*** Supplied information Section Begins ***
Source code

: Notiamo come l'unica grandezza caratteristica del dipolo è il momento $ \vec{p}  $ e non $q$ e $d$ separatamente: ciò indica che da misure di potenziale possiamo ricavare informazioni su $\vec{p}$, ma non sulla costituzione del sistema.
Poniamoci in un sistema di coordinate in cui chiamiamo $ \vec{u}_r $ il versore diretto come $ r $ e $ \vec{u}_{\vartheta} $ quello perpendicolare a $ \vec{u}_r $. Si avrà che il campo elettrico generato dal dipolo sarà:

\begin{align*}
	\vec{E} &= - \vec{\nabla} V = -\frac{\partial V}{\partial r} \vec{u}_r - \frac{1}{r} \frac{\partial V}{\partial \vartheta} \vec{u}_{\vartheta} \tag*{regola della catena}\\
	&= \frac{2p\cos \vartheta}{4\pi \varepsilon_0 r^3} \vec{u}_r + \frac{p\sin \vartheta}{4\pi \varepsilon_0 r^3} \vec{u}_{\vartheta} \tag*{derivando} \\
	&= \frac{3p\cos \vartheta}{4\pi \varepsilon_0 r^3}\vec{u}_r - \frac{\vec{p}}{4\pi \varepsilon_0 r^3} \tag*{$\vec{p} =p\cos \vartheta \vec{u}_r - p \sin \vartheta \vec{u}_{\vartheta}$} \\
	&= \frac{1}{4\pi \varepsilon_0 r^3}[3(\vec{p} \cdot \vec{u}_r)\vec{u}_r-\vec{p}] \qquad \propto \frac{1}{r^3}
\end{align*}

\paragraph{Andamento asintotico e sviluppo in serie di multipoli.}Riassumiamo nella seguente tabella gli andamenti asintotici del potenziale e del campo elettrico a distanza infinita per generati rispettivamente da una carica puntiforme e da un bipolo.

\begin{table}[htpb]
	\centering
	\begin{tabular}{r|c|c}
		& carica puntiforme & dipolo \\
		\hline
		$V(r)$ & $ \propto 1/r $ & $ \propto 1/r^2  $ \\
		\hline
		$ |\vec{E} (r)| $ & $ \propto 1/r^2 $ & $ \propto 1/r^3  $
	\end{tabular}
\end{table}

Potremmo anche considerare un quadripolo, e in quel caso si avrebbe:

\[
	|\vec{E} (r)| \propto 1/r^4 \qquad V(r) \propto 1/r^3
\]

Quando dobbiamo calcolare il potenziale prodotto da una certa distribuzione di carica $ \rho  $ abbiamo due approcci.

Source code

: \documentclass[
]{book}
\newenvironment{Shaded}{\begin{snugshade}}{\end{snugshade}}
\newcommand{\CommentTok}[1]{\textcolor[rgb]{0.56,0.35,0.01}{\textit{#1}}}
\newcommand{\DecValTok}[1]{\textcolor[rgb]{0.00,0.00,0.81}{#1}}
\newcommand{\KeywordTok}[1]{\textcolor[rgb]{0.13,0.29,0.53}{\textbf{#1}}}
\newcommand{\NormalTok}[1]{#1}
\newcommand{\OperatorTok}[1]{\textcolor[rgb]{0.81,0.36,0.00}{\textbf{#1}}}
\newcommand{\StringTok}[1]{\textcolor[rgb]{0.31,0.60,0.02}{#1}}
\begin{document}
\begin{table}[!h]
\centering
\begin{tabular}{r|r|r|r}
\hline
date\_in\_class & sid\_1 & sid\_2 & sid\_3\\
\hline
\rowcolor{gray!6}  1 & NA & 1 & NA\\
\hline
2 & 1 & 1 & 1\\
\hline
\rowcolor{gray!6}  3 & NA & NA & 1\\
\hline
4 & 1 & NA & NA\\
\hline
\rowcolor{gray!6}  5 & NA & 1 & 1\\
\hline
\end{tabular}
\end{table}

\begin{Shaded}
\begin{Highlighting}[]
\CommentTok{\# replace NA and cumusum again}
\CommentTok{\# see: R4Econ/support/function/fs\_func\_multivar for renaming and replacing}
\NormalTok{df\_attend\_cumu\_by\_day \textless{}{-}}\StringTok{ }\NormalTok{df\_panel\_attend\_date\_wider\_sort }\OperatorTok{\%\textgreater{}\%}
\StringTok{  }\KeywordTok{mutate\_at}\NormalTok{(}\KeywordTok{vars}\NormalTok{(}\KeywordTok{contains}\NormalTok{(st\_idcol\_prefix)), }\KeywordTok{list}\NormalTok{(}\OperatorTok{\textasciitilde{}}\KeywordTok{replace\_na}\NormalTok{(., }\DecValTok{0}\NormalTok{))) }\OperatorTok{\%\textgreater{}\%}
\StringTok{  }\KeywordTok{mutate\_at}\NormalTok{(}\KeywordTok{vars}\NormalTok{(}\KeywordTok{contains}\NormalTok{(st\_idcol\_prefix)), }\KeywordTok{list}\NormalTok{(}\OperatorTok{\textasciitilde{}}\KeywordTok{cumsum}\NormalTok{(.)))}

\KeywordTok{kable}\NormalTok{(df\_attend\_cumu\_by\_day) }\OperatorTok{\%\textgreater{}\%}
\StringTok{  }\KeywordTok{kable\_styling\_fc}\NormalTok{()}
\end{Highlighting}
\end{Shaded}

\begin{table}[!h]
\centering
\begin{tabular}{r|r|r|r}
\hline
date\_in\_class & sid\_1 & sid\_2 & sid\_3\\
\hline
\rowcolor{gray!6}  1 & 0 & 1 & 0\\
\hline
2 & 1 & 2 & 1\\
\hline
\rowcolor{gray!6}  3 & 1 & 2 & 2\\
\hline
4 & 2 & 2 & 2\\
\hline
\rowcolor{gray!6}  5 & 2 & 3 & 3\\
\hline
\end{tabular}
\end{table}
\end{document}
*** Supplied information Section Ends ***
» **What you need to do**
Read through the records above and copy the lines that contain "campo".

» **Written answer**
Poniamoci in un sistema di coordinate in cui chiamiamo $ \vec{u}_r $ il versore diretto come $ r $ e $ \vec{u}_{\vartheta} $ quello perpendicolare a $ \vec{u}_r $. Si avrà che il campo elettrico generato dal dipolo sarà:
\paragraph{Andamento asintotico e sviluppo in serie di multipoli.}Riassumiamo nella seguente tabella gli andamenti asintotici del potenziale e del campo elettrico a distanza infinita per generati rispettivamente da una carica puntiforme e da un bipolo.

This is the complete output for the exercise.